The minimum yearly earnings needed to be qualified for unemployment benefits in Connecticut is $600, the third lowest requirement in the nation. The law was set in place in 1967 and has not been raised since. Adjusted for inflation, this figure would be $4,277.82 by today’s standards.

A bill before the state Senate would raise Connecticut’s work requirement to $2,000 yearly and make several other adjustments to its unemployment calculations to put the state on equal footing with its neighbors. H.B. 5367 will raise the amount an individual has to earn in a year in order to qualify for unemployment benefits, use an individual’s yearly earnings to calculate benefits, place a three year freeze on benefit increases and require that recipients post their resume online to attract job recruiters.

Typically benefit rates are calculated using an individual’s two highest quarterly earnings. However, the proposed change would use the entire year’s earnings, thereby adjusting the payout to meet realistic earning levels. Also, benefits increase by up to $18 dollars yearly but the three year freeze will cap payments at current levels.

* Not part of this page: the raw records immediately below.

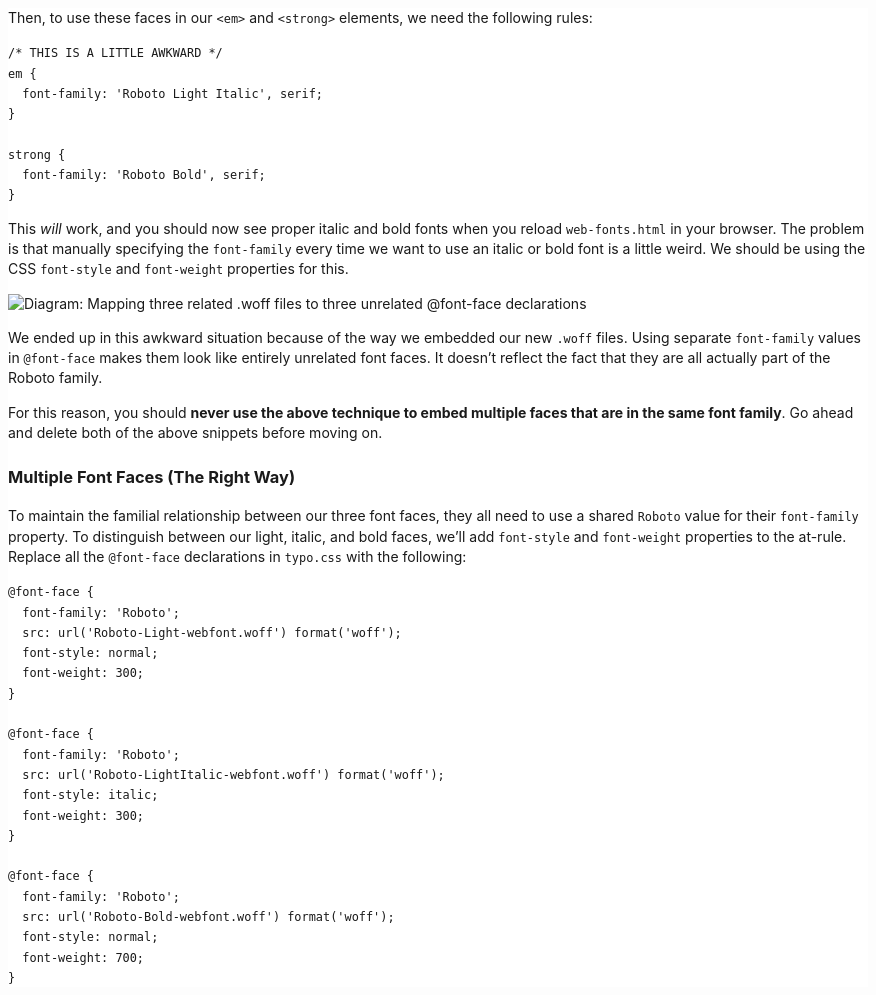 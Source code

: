 Then, to use these faces in our `<em>` and `<strong>` elements, we need the following rules:

```html
/* THIS IS A LITTLE AWKWARD */
em {
  font-family: 'Roboto Light Italic', serif;
}

strong {
  font-family: 'Roboto Bold', serif;
}
```

This _will_ work, and you should now see proper italic and bold fonts when you reload `web-fonts.html` in your browser. The problem is that manually specifying the `font-family` every time we want to use an italic or bold font is a little weird. We should be using the CSS `font-style` and `font-weight` properties for this.

![Diagram: Mapping three related .woff files to three unrelated @font-face declarations](/images/at-font-face-multiple-faces-wrong-way-68feb0.png)

We ended up in this awkward situation because of the way we embedded our new `.woff` files. Using separate `font-family` values in `@font-face` makes them look like entirely unrelated font faces. It doesn’t reflect the fact that they are all actually part of the Roboto family.

For this reason, you should **never use the above technique to embed multiple faces that are in the same font family**. Go ahead and delete both of the above snippets before moving on.

### Multiple Font Faces (The Right Way)

To maintain the familial relationship between our three font faces, they all need to use a shared `Roboto` value for their `font-family` property. To distinguish between our light, italic, and bold faces, we’ll add `font-style` and `font-weight` properties to the at-rule. Replace all the `@font-face` declarations in `typo.css` with the following:

```html
@font-face {
  font-family: 'Roboto';
  src: url('Roboto-Light-webfont.woff') format('woff');
  font-style: normal;
  font-weight: 300;
}

@font-face {
  font-family: 'Roboto';
  src: url('Roboto-LightItalic-webfont.woff') format('woff');
  font-style: italic;
  font-weight: 300;
}

@font-face {
  font-family: 'Roboto';
  src: url('Roboto-Bold-webfont.woff') format('woff');
  font-style: normal;
  font-weight: 700;
}
```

It is estimated that these changes will save $251 million over the next two years, although total costs to hire administrative staff are unknown at this point.

The bill has been avidly supported by business associations and opposed by state unions and the National Employment Law Project. The Metro-Hartford Alliance and the Connecticut Business and Industry Association testified that Connecticut’s unemployments taxes have been some of the heaviest in the country. David Krechevsky of the Waterbury Regional Chamber said that current unemployment laws make it “less likely” that companies will “invest in their businesses and expand their workforces.”

But there has been good news for Connecticut businesses. The Department of Labor announced in March that the state had completely paid back the $1 billion loan taken from the federal government to cover unemployment benefits following the recession. This means that unemployment insurance costs on Connecticut businesses will drop from $187 to the standard $42 per employee.

The Connecticut unemployment fund risked becoming insolvent in 2009 when unemployment benefit requests skyrocketed, necessitating the loan. Business leaders believe these reforms will help the state avoid such risks in the future.

Marc E. Fitch

Marc E. Fitch is the author of several books and novels including Shmexperts: How Power Politics and Ideology are Disguised as Science and Paranormal Nation: Why America Needs Ghosts, UFOs and Bigfoot. Marc was a 2014 Robert Novak Journalism Fellow and his work has appeared in The Federalist, American Thinker, The Skeptical Inquirer, World Net Daily and Real Clear Policy. Marc has a Master of Fine Arts degree from Western Connecticut State University. Marc can be reached at [email protected]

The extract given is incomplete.